Largely exposed through the found-footage medium, The Borderlands succeeds in its amalgamation of clever paranormal scrutiny and some of the creepiest church scenes in horror history. Playing with atypical religious characters; Gray’s overbearing dry humour; and intent to prove rationality, it allows us to follow a modern day sceptical pursuit into the unknown. Familiar to the concept of Eli Roth’s The Last Exorcism, it’s the believers who have encountered false claims and explained the seemingly supernatural only to do so again the next time round, that initially snatches our attention.

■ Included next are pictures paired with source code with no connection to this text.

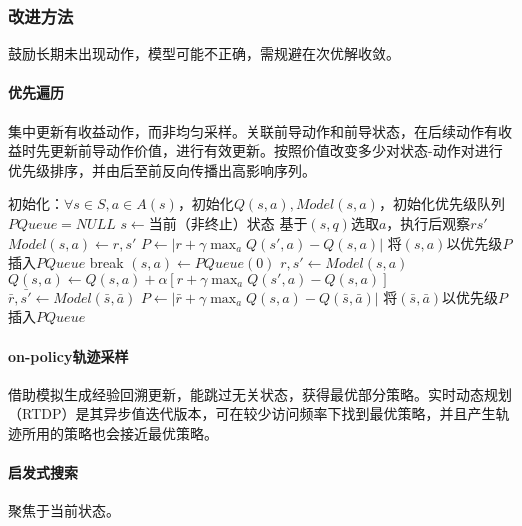 \documentclass[
12pt, %
a4paper, 
oneside, %
headinclude,footinclude, %
]{scrartcl}
\begin{document}
\subsubsection[改进方法]{改进方法}
鼓励长期未出现动作，模型可能不正确，需规避在次优解收敛。
\paragraph{优先遍历}
集中更新有收益动作，而非均匀采样。关联前导动作和前导状态，在后续动作有收益时先更新前导动作价值，进行有效更新。按照价值改变多少对状态-动作对进行优先级排序，并由后至前反向传播出高影响序列。
\begin{myalgorithm}[确定性环境下的优先遍历]
\State 初始化：$ \forall s \in S, a \in A(s) $，初始化$ Q(s, a), Model(s, a) $，初始化优先级队列$ PQueue = NULL $
\Loop
\State $ s \gets $当前（非终止）状态
\State 基于$ (s, q) $选取$ a $，执行后观察$ r s' $ 
\State $ Model(s, a) \gets r, s'$
\State $ P \gets |r + \gamma \max_a Q(s', a) - Q(s, a)| $ 
\State 将$ (s, a) $以优先级$ P $插入$ PQueue $
\EndIf
{}
\State break
\EndIf
\State $ (s, a) \gets PQueue(0) $ 
\State $ r, s' \gets Model(s, a) $ 
\State $ Q(s, a) \gets Q(s, a) + \alpha[r + \gamma \max_a Q(s', a) - Q(s, a)] $ 
 
\State $ \bar{r}, \bar{s'} \gets Model(\bar{s}, \bar{a}) $
\State $ P \gets |\bar{r} + \gamma \max_a Q(s, a) - Q(\bar{s}, \bar{a})| $
\State 将$ (\bar{s}, \bar{a}) $以优先级$ P $插入$ PQueue $
\EndIf
\EndIf
\EndFor
\EndFor
\EndLoop
\end{myalgorithm}
\paragraph{on-policy轨迹采样}
借助模拟生成经验回溯更新，能跳过无关状态，获得最优部分策略。实时动态规划（RTDP）是其异步值迭代版本，可在较少访问频率下找到最优策略，并且产生轨迹所用的策略也会接近最优策略。
\paragraph{启发式搜索}
聚焦于当前状态。
\end{document}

When the team reach their cottage in the middle of nowhere, the rural landscape’s uninviting The Wicker Man-esque austerity provokes an instant discomfort and an unwelcoming eeriness. The dark, sinister tone is sealed as a curious, well-contrived backstory of the church, matched with the character’s anecdotal experiences, unveils themes of satanic cultism and ancient supernatural myth, bringing much more contextual scope to the film’s provincial, small country setting.
But what is most satisfying is that, though the character’s collective situation – the investigation – is intriguing, it’s the individual problems of Deacon and the unnerving mystery surrounding Father Crellick that really keeps you guessing. The slow progression of the blossoming friendship and harnessing respect between Deacon and Gray also provides a tangible feel to their nightmare. Here, character development is given more than a mere scribble on the screenplay.
A universal fault of found-footage film is often its inability to account for hidden cameras and constant filming in times of crisis. Thankfully, Goldner’s ensures it’s fully justified and the static positioning of the cameras allow for lingering scenes of observation. As wispy crys lurk in the walls and crucifix’ fly from the altar, the audience are given the green light to watch strange occurrences met by characters’ reactions, rather than being thrown around the screen via a manic handheld camera as soon as there’s the slightest bump in the night. For once, it doesn’t feel as though you’re being guarded of the true horrors. Sights and sounds are amplified, and it’s petrifying. However, though Gray’s bold hilarity and absurd comments warrant a few early laughs, his continuous commentary when the lights go off is a little distracting when, really, silence would’ve received the biggest payoff.
Ultimately though, it’s the unspectacular end climax that lets it down. A lazy, too-soon cut-off leaves too many questions unanswered and presents an open-ended ambiguity that does little to spur a tangible explanation, even when pushing to the very limits of your imagination. A little betrayed, you can’t help but think that the clever premise has amounted to zilch.
VERDICT: A lousy ending casts a disparaging shadow on what was, up until that point, a enjoyable viewing. Nonetheless, Goldner has proven that found-footage (or in this case, forever-forgotten-footage) is not dead, and that there is something to be said for fantastic production in the subgenre.